Take a large pan on a medium high heat with a little oil – add in the onion, celery and carrot with a good pinch of salt and sauté for five minutes until everything starts to soften.
Add the garlic and spices and cook for a further three minutes. Add the umami/tomato paste and cook out for 1 minute.
Now at the wine and cook for another 2 to 3 minutes, ensuring the wine is bubbling.
Remove the meat from the sausage casings and add to the pan. Use a wooden spoon to break up the meat, keep stirring to ensure nothing catches on the bottom of the pan.
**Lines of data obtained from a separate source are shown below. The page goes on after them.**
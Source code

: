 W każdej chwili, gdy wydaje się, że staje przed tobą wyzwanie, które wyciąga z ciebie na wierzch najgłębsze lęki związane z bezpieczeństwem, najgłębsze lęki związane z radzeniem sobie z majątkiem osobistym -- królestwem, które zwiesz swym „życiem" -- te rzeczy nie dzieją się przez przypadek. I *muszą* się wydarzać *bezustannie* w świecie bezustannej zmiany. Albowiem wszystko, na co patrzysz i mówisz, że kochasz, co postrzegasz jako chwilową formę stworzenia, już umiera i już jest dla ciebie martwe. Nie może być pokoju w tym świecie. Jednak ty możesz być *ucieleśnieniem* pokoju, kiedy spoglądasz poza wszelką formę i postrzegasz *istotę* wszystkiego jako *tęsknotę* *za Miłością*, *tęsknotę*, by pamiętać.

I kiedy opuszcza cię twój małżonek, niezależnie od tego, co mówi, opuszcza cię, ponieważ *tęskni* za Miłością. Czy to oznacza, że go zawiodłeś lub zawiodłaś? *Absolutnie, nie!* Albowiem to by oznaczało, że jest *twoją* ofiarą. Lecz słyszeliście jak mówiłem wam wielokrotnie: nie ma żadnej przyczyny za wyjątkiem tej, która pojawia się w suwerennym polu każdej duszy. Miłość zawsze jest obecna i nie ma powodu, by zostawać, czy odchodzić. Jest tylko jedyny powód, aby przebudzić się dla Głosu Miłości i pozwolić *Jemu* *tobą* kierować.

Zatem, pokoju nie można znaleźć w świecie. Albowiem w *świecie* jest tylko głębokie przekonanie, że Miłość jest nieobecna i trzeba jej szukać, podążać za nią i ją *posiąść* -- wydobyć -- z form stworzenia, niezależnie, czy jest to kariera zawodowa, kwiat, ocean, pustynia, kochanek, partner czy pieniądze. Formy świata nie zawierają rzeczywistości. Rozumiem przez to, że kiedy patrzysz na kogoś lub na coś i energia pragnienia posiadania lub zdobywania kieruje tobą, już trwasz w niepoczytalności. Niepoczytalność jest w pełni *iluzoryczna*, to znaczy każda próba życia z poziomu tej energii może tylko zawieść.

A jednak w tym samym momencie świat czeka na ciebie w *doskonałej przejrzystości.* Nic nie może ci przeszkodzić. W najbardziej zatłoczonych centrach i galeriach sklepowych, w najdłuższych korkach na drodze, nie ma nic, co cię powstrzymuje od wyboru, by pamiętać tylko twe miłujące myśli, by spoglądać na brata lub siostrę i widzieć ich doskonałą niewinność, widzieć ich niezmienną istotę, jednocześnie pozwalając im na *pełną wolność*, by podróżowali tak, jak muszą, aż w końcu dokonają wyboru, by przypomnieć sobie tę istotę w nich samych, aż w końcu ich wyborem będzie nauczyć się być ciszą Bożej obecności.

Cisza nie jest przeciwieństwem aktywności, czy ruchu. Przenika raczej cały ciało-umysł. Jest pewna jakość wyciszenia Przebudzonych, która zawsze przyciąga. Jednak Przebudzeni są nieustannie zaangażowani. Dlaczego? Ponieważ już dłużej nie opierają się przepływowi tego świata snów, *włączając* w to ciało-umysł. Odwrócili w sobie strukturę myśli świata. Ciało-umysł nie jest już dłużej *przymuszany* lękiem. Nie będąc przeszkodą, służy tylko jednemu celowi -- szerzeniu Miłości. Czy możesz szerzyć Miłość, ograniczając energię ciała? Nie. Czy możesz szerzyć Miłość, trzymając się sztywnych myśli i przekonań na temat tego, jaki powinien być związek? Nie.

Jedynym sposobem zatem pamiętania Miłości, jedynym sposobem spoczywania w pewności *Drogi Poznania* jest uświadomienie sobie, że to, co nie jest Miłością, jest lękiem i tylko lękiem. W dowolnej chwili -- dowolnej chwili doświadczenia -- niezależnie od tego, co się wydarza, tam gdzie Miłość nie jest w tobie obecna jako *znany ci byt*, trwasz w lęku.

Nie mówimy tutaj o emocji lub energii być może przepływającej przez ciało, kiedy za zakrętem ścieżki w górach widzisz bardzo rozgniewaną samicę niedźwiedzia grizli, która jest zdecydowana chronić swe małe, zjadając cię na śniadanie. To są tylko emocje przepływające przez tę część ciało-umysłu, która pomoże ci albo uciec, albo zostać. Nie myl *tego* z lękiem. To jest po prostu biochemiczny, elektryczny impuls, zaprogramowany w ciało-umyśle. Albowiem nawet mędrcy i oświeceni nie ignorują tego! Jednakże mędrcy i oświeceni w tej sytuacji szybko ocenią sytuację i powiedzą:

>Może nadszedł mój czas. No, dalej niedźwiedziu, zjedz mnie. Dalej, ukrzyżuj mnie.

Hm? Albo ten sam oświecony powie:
Once the sausage meat is fully cooked, this should take around five minutes, add the balsamic vinegar and mix through. Now add the tinned tomatoes, mix well – turn down the heat and leave to simmer for 20 -30minutes.
Cook the pasta as per instructions – if using fresh pasta cook for 2 to 3 minutes, if using dry cook for 10 to 12. Ensure to season your pasta water with lots of salt. Once the pasta is cooked, add it to the sauce in the pan with a little pasta water, lots of Parmesan cheese, salt and pepper, allowed to simmer for another two minutes to allow the pasta to absorb some of the flavour.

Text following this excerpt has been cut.